Vaccines can prevent infection with certain cancer-causing viruses.

Credit: Veer

Why Research on Prevention Is Critical to Progress against Cancer

By 2025, an estimated 2.1 million people in the United States will be diagnosed with cancer every year. This is a 31-percent increase from 2012 that is due in part to the aging of the U.S. population and the greater use of cancer screening. The estimated number of annual cancer-related deaths is expected to increase even faster, by 37 percent, from 620,000 to 850,000 by 2025.

These increases make a compelling case for improvements in cancer prevention, and greater progress is possible. It has been estimated, for example, that between 1975 and 2000, tobacco control programs implemented in the United States saved nearly 800,000 lives. Continued efforts against tobacco, together with existing and emerging methods of reducing cancer risk, could pay tremendous dividends in terms of lives saved.
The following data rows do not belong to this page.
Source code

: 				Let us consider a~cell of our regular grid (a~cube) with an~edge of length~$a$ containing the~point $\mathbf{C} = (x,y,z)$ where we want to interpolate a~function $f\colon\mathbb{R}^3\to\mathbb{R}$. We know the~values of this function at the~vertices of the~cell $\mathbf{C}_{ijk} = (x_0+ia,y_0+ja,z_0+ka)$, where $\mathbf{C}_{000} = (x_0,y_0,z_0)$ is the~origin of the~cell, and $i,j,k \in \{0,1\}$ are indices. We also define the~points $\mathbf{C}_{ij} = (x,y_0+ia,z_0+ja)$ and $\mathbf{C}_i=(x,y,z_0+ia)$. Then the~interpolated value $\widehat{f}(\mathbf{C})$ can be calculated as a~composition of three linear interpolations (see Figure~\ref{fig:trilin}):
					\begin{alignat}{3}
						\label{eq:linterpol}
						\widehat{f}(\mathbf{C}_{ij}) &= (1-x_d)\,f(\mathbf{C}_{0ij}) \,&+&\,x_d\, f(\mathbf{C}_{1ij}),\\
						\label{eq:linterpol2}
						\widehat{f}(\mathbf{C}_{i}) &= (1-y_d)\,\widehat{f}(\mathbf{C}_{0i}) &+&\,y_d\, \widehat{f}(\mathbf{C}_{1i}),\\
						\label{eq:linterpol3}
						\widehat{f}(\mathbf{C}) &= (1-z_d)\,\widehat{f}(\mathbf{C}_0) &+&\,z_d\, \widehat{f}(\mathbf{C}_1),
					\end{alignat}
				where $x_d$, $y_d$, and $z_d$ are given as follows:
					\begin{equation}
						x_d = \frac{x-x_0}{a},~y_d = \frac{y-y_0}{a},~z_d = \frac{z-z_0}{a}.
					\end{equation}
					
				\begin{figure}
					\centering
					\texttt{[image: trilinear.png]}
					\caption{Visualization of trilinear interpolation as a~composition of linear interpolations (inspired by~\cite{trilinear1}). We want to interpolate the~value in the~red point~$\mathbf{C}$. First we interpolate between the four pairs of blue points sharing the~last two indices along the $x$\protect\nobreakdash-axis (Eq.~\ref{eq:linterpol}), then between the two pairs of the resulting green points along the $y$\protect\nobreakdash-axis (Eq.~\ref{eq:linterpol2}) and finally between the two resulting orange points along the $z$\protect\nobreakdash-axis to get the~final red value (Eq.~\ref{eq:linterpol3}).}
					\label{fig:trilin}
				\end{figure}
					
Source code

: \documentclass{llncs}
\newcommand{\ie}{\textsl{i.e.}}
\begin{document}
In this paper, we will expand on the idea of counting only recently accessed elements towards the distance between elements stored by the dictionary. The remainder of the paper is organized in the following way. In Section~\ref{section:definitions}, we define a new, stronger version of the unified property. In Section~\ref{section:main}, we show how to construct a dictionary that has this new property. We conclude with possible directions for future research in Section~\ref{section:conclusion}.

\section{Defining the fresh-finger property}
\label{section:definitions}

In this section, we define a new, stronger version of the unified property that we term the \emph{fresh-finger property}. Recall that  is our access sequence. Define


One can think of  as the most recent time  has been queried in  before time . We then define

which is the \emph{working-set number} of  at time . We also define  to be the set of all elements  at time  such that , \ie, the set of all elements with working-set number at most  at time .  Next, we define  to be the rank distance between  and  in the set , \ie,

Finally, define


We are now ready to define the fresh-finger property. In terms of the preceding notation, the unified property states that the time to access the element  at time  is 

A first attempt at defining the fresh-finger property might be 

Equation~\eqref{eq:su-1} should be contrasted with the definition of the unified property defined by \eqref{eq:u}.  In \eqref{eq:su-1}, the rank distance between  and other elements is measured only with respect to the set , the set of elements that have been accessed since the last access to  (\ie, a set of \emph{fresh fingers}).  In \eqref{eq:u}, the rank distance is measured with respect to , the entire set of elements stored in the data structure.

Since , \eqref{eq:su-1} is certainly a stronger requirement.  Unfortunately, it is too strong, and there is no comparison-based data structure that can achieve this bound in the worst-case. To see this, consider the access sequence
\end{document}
But there are also many obstacles to reducing cancer incidence and mortality in the United States, including socioeconomic disparities, barriers that limit access to health care, and widespread obesity.

Making strides in cancer prevention is not only a public health imperative, it is also an economic imperative. By 2020, the United States will spend an estimated $174 billion each year on cancer care.

Opportunities in Cancer Prevention Research

Studies that have more clearly defined how cancer develops and identified factors that can influence cancer risk are paving the way for important advances in cancer prevention.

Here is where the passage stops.